Re-use, recycle, re-purpose...... (is this what we had in mind?)
 Bomb shells as household tools/

"Bomb Oven"
no matter how much black humor it may elicit

Bomb Planter with spring onions

We visited a  Hmong village and they were re-purposing a lot of "Materiel".
Remember the Hmong?  These are the persecuted hilltop tribe that created a secret army (including 12 year old boys) to help the Americans; as they were promised autonomy. At the end of the war and the fall of Saigon they had to flee.
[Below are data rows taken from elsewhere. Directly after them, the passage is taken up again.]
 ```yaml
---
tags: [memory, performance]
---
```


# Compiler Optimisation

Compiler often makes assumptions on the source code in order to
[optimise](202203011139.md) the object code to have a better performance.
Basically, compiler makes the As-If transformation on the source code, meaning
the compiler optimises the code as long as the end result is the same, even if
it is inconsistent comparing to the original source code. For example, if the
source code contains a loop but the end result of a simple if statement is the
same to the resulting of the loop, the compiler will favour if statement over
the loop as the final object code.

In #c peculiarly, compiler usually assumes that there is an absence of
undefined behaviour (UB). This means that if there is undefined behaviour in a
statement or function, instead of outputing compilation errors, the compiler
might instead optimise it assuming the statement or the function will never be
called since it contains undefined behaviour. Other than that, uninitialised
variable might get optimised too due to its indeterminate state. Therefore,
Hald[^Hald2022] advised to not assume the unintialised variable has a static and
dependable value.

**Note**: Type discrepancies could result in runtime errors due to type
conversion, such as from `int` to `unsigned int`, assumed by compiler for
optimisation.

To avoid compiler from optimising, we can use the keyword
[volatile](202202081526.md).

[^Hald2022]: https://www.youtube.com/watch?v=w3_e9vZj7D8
Most of the Laotian people emigrated to the USA are from this tribe.

A brief timeline of the history of Laos during this period is that
after the French left Indochina....

 during the 1950's, an agreement for Lao independence was granted, but internecine fighting between the Pathet Lao (leftist) and the First Coalition gov't  erupted into a coup d'etat
that renders the country into NEUTRAL status in 1960.
The CIA the comes in and forms a covert army. (to help them in their agenda to win  the war in Vietnam-vertical porous borders with Vietnam)
 With their presence in Laos secured, the US then turns against Laos as the Vietnam war spills over, and the Pathet Lao becomes the "communist" enemy. In 1964 the  bombing in Laos begins in the Plain of Jars....and continues until the ceasefire of 1973 with Vietnam. Nine years of Terror.

Now, is where it really gets tricky and I cannot truly decipher it.
It is a Communist run country until 1991 (when the Soviet Union collapses and the money stops)  the  Lao PDR (People's Democratic Party???????) is created. I am told by Vilan it's socialist.
Frankly, it seems like the same ole same ole.... as in Vietnam.... Economic mobility/restructuring.... but little else that defines a democracy.  Vietnam is the "poster boy" for SE ASia; look at what's happening in Myanamar.  It's only about the economic system. No other reforms occur.
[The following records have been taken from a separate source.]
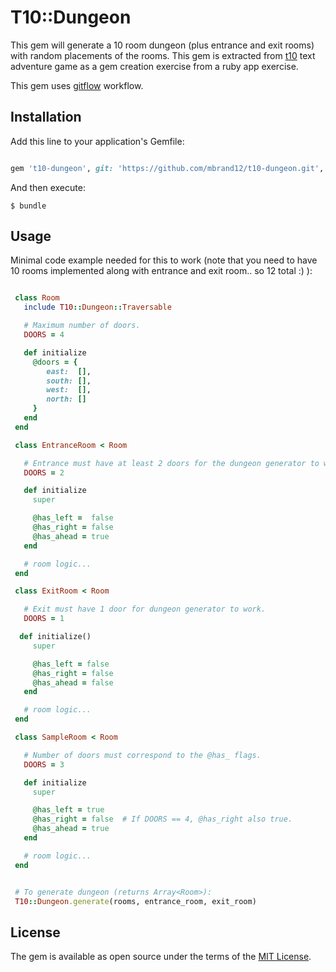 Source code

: # T10::Dungeon

This gem will generate a 10 room dungeon (plus entrance and exit rooms) with
random placements of the rooms. This gem is extracted from
[t10](https://github.com/mbrand12/t10) text adventure game as a gem creation
exercise from a ruby app exercise.

This gem uses [gitflow](https://github.com/petervanderdoes/gitflow-avh) workflow.

## Installation

Add this line to your application's Gemfile:

```ruby

gem 't10-dungeon', git: 'https://github.com/mbrand12/t10-dungeon.git', branch: 'develop'

```

And then execute:

    $ bundle

## Usage

Minimal code example needed for this to work (note that you need to have 10
rooms implemented along with entrance and exit room.. so 12 total :) ):

```ruby

 class Room
   include T10::Dungeon::Traversable

   # Maximum number of doors.
   DOORS = 4

   def initialize
     @doors = {
        east:  [],
        south: [],
        west:  [],
        north: []
     }
   end
 end

 class EntranceRoom < Room

   # Entrance must have at least 2 doors for the dungeon generator to work.
   DOORS = 2

   def initialize
     super

     @has_left =  false
     @has_right = false
     @has_ahead = true
   end

   # room logic...
 end

 class ExitRoom < Room

   # Exit must have 1 door for dungeon generator to work.
   DOORS = 1

  def initialize()
     super

     @has_left = false
     @has_right = false
     @has_ahead = false
   end

   # room logic...
 end

 class SampleRoom < Room

   # Number of doors must correspond to the @has_ flags.
   DOORS = 3

   def initialize
     super

     @has_left = true
     @has_right = false  # If DOORS == 4, @has_right also true.
     @has_ahead = true
   end

   # room logic...
 end


 # To generate dungeon (returns Array<Room>):
 T10::Dungeon.generate(rooms, entrance_room, exit_room)

```
## License

The gem is available as open source under the terms of the [MIT
License](http://opensource.org/licenses/MIT).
A very good book on this subject is by the recently deceased journalist, Stanley Tarnow; his tome "Vietnam" is thoroughly readable and historically accurate.




So as if this landscape isn't surreal enough it's  also punctuated by these huge granite and sandstone "jars" recently found to be dating back to 4000-2000 BC. (roughly similar to the period the pyramids in Egypt were built)
There are hundreds of them, and below/and around these monolithic relics are  more recent burial chambers filled with
precious and everyday items  of the dead.
There has been a lot of conjecture as to what "filled" these jars + lids but there remains no organic material to be carbon dated.
The area itself contains quartz stone (boulders moved there) which attracts lightening.  In other words, it is a place of great
electric currency....and I add spiritual energy.
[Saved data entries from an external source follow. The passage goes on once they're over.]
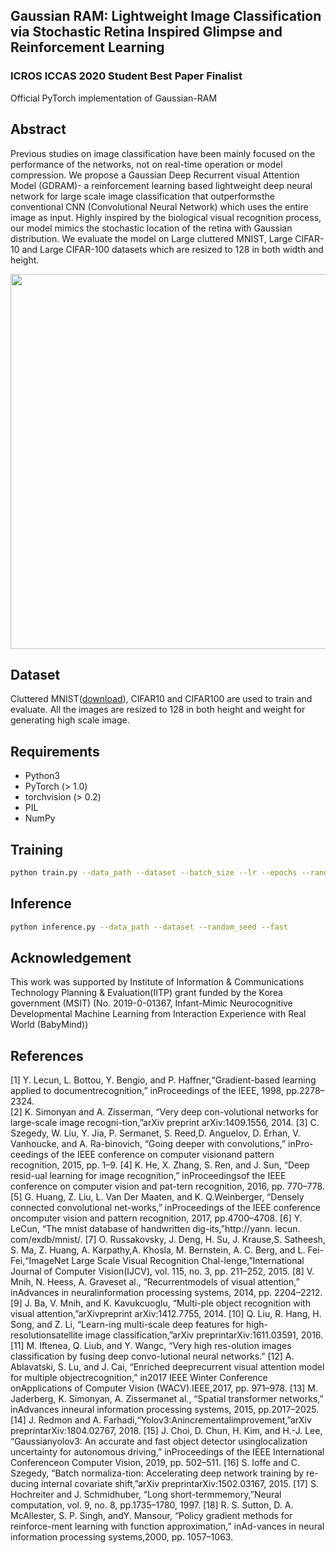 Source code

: ## Gaussian RAM: Lightweight Image Classification via Stochastic Retina Inspired Glimpse and Reinforcement Learning

### ICROS ICCAS 2020 Student Best Paper Finalist

Official PyTorch implementation of Gaussian-RAM


## Abstract
Previous studies on image classification have been mainly focused on the performance of the networks, not on real-time operation or model compression.  We propose a Gaussian Deep Recurrent visual Attention Model (GDRAM)- a reinforcement learning based lightweight deep neural network for large scale image classification that outperformsthe conventional CNN (Convolutional Neural Network) which uses the entire image as input.  Highly inspired by the biological visual recognition process, our model mimics the stochastic location of the retina with Gaussian distribution. We evaluate the model on Large cluttered MNIST, Large CIFAR-10 and Large CIFAR-100 datasets which are resized to 128 in both width and height.

<p align = "center">
<img src="https://github.com/dsshim0125/gaussian-ram/blob/master/fig.png" width="600"> 
</p>

## Dataset
Cluttered MNIST([download](https://drive.google.com/file/d/1nMO5XIFmjyPnJjfvBeFpujeuZ3Qk7vhd/view?usp=sharing)), CIFAR10 and CIFAR100 are used to train and evaluate. All the images are resized to 128 in both height and weight for generating high scale image.
## Requirements
- Python3
- PyTorch (> 1.0)
- torchvision (> 0.2)
- PIL
- NumPy

## Training
```bash
python train.py --data_path --dataset --batch_size --lr --epochs --random_seed --log_interval --resume --checkpoint
```

## Inference
```bash
python inference.py --data_path --dataset --random_seed --fast
```

## Acknowledgement
This work was supported by Institute of Information & Communications Technology Planning & Evaluation(IITP) grant funded by the Korea government (MSIT) (No. 2019-0-01367, Infant-Mimic Neurocognitive Developmental Machine Learning from Interaction Experience with Real World (BabyMind))

## References
[1]    Y.  Lecun,  L.  Bottou,  Y.  Bengio,  and  P.  Haffner,“Gradient-based   learning   applied   to   documentrecognition,” inProceedings of the IEEE, 1998, pp.2278–2324.<br />
[2]    K.  Simonyan  and  A.  Zisserman,  “Very  deep  con-volutional networks for large-scale image recogni-tion,”arXiv preprint arXiv:1409.1556, 2014.
[3]    C. Szegedy,  W. Liu,  Y. Jia,  P. Sermanet,  S. Reed,D. Anguelov, D. Erhan, V. Vanhoucke, and A. Ra-binovich, “Going deeper with convolutions,” inPro-ceedings of the IEEE conference on computer visionand pattern recognition, 2015, pp. 1–9.
[4]    K. He, X. Zhang, S. Ren, and J. Sun, “Deep resid-ual learning for image recognition,” inProceedingsof the IEEE conference on computer vision and pat-tern recognition, 2016, pp. 770–778.
[5]    G. Huang,  Z. Liu,  L. Van Der Maaten,  and K. Q.Weinberger, “Densely connected convolutional net-works,” inProceedings of the IEEE conference oncomputer vision and pattern recognition, 2017, pp.4700–4708.
[6]    Y. LeCun, “The mnist database of handwritten dig-its,”http://yann. lecun. com/exdb/mnist/.
[7]    O.   Russakovsky,   J.   Deng,   H.   Su,   J.   Krause,S.   Satheesh,   S.   Ma,   Z.   Huang,   A.   Karpathy,A. Khosla, M. Bernstein, A. C. Berg, and L. Fei-Fei,“ImageNet  Large  Scale  Visual  Recognition  Chal-lenge,”International Journal of Computer Vision(IJCV), vol. 115, no. 3, pp. 211–252, 2015.
[8]    V.  Mnih,  N.  Heess,  A.  Graveset al.,  “Recurrentmodels of visual attention,” inAdvances in neuralinformation processing systems,  2014,  pp.  2204–2212.[9]    J.  Ba,   V.  Mnih,   and  K.  Kavukcuoglu,   “Multi-ple object recognition with visual attention,”arXivpreprint arXiv:1412.7755, 2014.
[10]  Q.  Liu,  R.  Hang,  H.  Song,  and  Z.  Li,  “Learn-ing  multi-scale  deep  features  for  high-resolutionsatellite    image    classification,”arXiv  preprintarXiv:1611.03591, 2016.
[11]  M. Iftenea, Q. Liub, and Y. Wangc, “Very high res-olution images classification by fusing deep convo-lutional neural networks.”
[12]  A.  Ablavatski,  S.  Lu,  and  J.  Cai,  “Enriched  deeprecurrent visual attention model for multiple objectrecognition,”  in2017 IEEE Winter Conference onApplications of Computer Vision (WACV).IEEE,2017, pp. 971–978.
[13]  M.  Jaderberg,  K.  Simonyan,  A.  Zissermanet al.,
“Spatial  transformer  networks,”   inAdvances inneural information processing systems,  2015,  pp.2017–2025.
[14]  J.   Redmon   and   A.   Farhadi,“Yolov3:Anincrementalimprovement,”arXiv   preprintarXiv:1804.02767, 2018.
[15]  J. Choi, D. Chun, H. Kim, and H.-J. Lee, “Gaussianyolov3:  An accurate and fast object detector usinglocalization uncertainty for autonomous driving,” inProceedings of the IEEE International Conferenceon Computer Vision, 2019, pp. 502–511.
[16]  S.   Ioffe   and   C.   Szegedy,    “Batch   normaliza-tion:   Accelerating  deep  network  training  by  re-ducing   internal   covariate   shift,”arXiv preprintarXiv:1502.03167, 2015.
[17]  S. Hochreiter and J. Schmidhuber, “Long short-termmemory,”Neural computation,  vol.  9,  no.  8,  pp.1735–1780, 1997.
[18]  R.  S.  Sutton,  D.  A.  McAllester,  S.  P.  Singh,  andY. Mansour, “Policy gradient methods for reinforce-ment learning with function approximation,” inAd-vances in neural information processing systems,2000, pp. 1057–1063.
Our guide, Vilan spoke beautiful English. (a real rarity in Laos, even with people in the hospitality trade)
His Father was the man who in the 80's recognized the significance of the site and opened it to tourism.  His Father has a real survival tale being from the royal family (650 years of monarchy ended with Communism).
But, really Vilan's purpose to his Father's legacy is an even deeper one; Mine Removal.
All around this area, are UXO's ; unexploded mine ordinances.
(some of you may remember that i volunteered for CPI , Clearpath International ).  MAG (originally Princess Diana's organization) leads the crusade in mine removal in this area.
Up to now, they have cleared 5%

Therefore the population is still very vulnerable along with all the grazing animals.  All this land....... but very little is used to feed the people or give them the security to use their land.

It was a very difficult day for me.  9 hours of touring, eating something bad at the roadside lunch, or at the Hmong wedding (more later) left me feeling like I had a virus.  I crawled into bed and tried to fend off the remnants of how policy truly affects people, or as it's euphemistically spoken about, "collateral damage".